Considering they’re homeless, walking hundreds of miles, the mother is pregnant, and the kids are 6 and 2? I’d say they’ll need quite a lot.
We’re not talking about some greasy neckbeard sitting in his basement playing video games.
When you’ve always lived in poverty, you look at a windfall differently than do people who’ve seldom or never lived in poverty. The hunger and deprivation will always be there. The next windfall, though, is probably going to be a long time in coming.
I worked with a lot of poor kids and their families, both in social work and education. I strongly recommend Ruby Payne’s “A Framework for Understanding Poverty.” The mindset of people who’ve been raised in poverty is by necessity very different than those of us who were lucky enough not to be.
One thing I have noticed as a teacher is that almost all students, however poor, have one nice thing. It’s often a pair of shoes or a decent cell phone. Sometimes it’s a laptop or a bag. Sometimes it’s a $1 for the vending machine every day, or $350 to go on a class trip. But parents, however poor, will almost invariably scrimp and save or do whatever it takes to make sure their kids have something that’s nice, that excites them. The urge to please your children is pretty hardwired. And poor kids who work to support their families (I have too many of these) also often buy one nice thing with that money. This is also why you hear stories about kids going apeshit when someone in authority tries to take up their phone; that phone is the only nice thing they have and it’s their consolation and their pride.
We don’t actually know the size of the ham and cheese or indeed how many portions of wings. Let’s err on the side of caution though and say it was a large, plus two portions of each.
Large pepperoni: 2,370 (x2)
Large Cheese & ham: 2290
French fries - 450 (x2)
Wings - 200cal per 4 wings (x4)
8730 calories. Split 5 ways between hungry people, one of them pregnant, and assuming they didn’t save any of it for their supper.
1746 calories. You think this is excessive?
As per all the other requests, would you please outline what you think she should have done with the money?
John Cheese at cracked.com has written several essays about being poor: http://www.cracked.com/blog/the-5-stupidest-habits-you-develop-growing-up-poor/
This is how I felt about it too. Why shouldn’t she give her kids (and herself) something they want?

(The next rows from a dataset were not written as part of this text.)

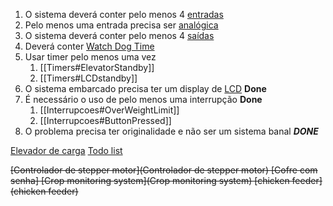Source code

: 1. O sistema deverá conter pelo menos 4 [entradas](IO/Entradas#Digital)
2. Pelo menos uma entrada precisa ser [analógica](IO/Entradas#Analog)
3. O sistema deverá conter pelo menos 4 [saídas](IO/Saidas)
4. Deverá conter [Watch Dog Time](WDTcheckpoints) 
5. Usar timer pelo menos uma vez
	1. [[Timers#ElevatorStandby]]
	2. [[Timers#LCDstandby]]
6. O sistema embarcado precisa ter um display de [LCD](IO/LCD) **Done**
7. É necessário o uso de pelo menos uma interrupção **Done**
	1. [[Interrupcoes#OverWeightLimit]]
	2. [[Interrupcoes#ButtonPressed]]
8. O problema precisa ter originalidade e não ser um sistema banal ***DONE***

[Elevador de carga](Elevador)
[Todo list](TODO)

~~[Controlador de stepper motor](Controlador de stepper motor)
[Cofre com senha]
[Crop monitoring system](Crop monitoring system)
[chicken feeder](chicken feeder)~~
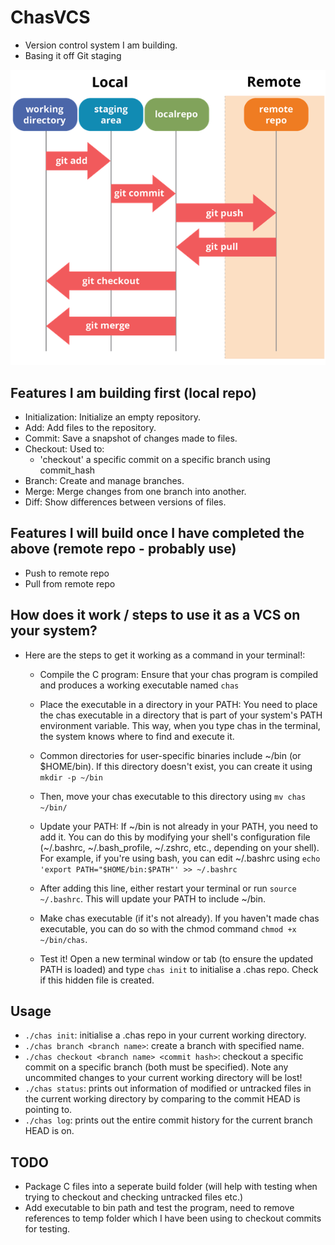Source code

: # ChasVCS
- Version control system I am building. 
- Basing it off Git staging

![Git stages](./assets/git_stages.png)

## Features I am building first (local repo)
- Initialization: Initialize an empty repository.
- Add: Add files to the repository.
- Commit: Save a snapshot of changes made to files.
- Checkout: Used to:
    - 'checkout' a specific commit on a specific branch using commit_hash 
- Branch: Create and manage branches.
- Merge: Merge changes from one branch into another.
- Diff: Show differences between versions of files.

## Features I will build once I have completed the above (remote repo - probably use)
- Push to remote repo 
- Pull from remote repo

## How does it work / steps to use it as a VCS on your system?
- Here are the steps to get it working as a command in your terminal!:

    -  Compile the C program: Ensure that your chas program is compiled and produces a working executable named `chas`

    - Place the executable in a directory in your PATH: You need to place the chas executable in a directory that is part of your system's PATH environment variable. This way, when you type chas in the terminal, the system knows where to find and execute it.

    - Common directories for user-specific binaries include ~/bin (or $HOME/bin). If this directory doesn't exist, you can create it using `mkdir -p ~/bin`


    - Then, move your chas executable to this directory using `mv chas ~/bin/`

    - Update your PATH: If ~/bin is not already in your PATH, you need to add it. You can do this by modifying your shell's configuration file (~/.bashrc, ~/.bash_profile, ~/.zshrc, etc., depending on your shell). For example, if you're using bash, you can edit ~/.bashrc using `echo 'export PATH="$HOME/bin:$PATH"' >> ~/.bashrc`
    
    - After adding this line, either restart your terminal or run `source ~/.bashrc`. This will update your PATH to include ~/bin.

    - Make chas executable (if it's not already). If you haven't made chas executable, you can do so with the chmod command `chmod +x ~/bin/chas`.
    
    - Test it! Open a new terminal window or tab (to ensure the updated PATH is loaded) and type `chas init` to initialise a .chas repo. Check if this hidden file is created.

## Usage

- `./chas init`:  initialise a .chas repo in your current working directory.
- `./chas branch <branch name>`: create a branch with specified name.
- `./chas checkout <branch name> <commit hash>`: checkout a specific commit on a specific branch (both must be specified). Note any uncommited changes to your current working directory will be lost!
- `./chas status`: prints out information of modified or untracked files in the current working directory by comparing to the commit HEAD is pointing to.
- `./chas log`: prints out the entire commit history for the current branch HEAD is on. 

## TODO
- Package C files into a seperate build folder (will help with testing when trying to checkout and 
checking untracked files etc.)
- Add executable to bin path and test the program, need to remove references to temp folder which I have been using to checkout commits for testing.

And if she HAD taken her kids to see a movie, she would also have been criticized for that. :rolleyes:
You make it other people’s business how you spend money when you are using other people’s money to fund your lifestyle.
If I was like, “Hey, Shoeless, I really need you to give me some money so I don’t get evicted this month” and you wrote me a check with the understanding that I needed it to avoid homelessness, you’d have a right to be pissed off if you saw me at the Apple store buying an iPhone Plus with maximum storage capacity the next day. Even if you yourself would be like, “Hey, being poor is really stressful, so who am I to judge if you want to have the biggest screen on your iPhone to decompress by watching streaming video?” well, I don’t think you should be surprised a lot of other people would object (also, you should definitely send me a check, because I could use some extra cash if you don’t care if the people you give money to actually deserve it or not).
Yes, having little luxuries like a nice birthday cake are great, but the point of food stamps is not to make sure you are fully self-actualized and fulfilled in all ways - it is to allow you to survive. If your biggest worry is making sure your kid has a happy birthday and not making sure your kid doesn’t literally fucking starve to death, you’re actually doing pretty damn well.
Buying a birthday cake is a lifestyle?
When i was growing up, those only happened once a year.
The person who gave the lady in question the money might thus make a legitimate critique.
Judgmental busybodies who weren’t involved in that transaction, not so much.
There wasn’t any stipulation on what she did with the fifty dollars. She and her children probably hadn’t eaten much of anything for days.
For the record, skyr, as someone who pays into the food stamps program, if someone on food stamps wants to buy their kid a birthday cake, it’s ok with me.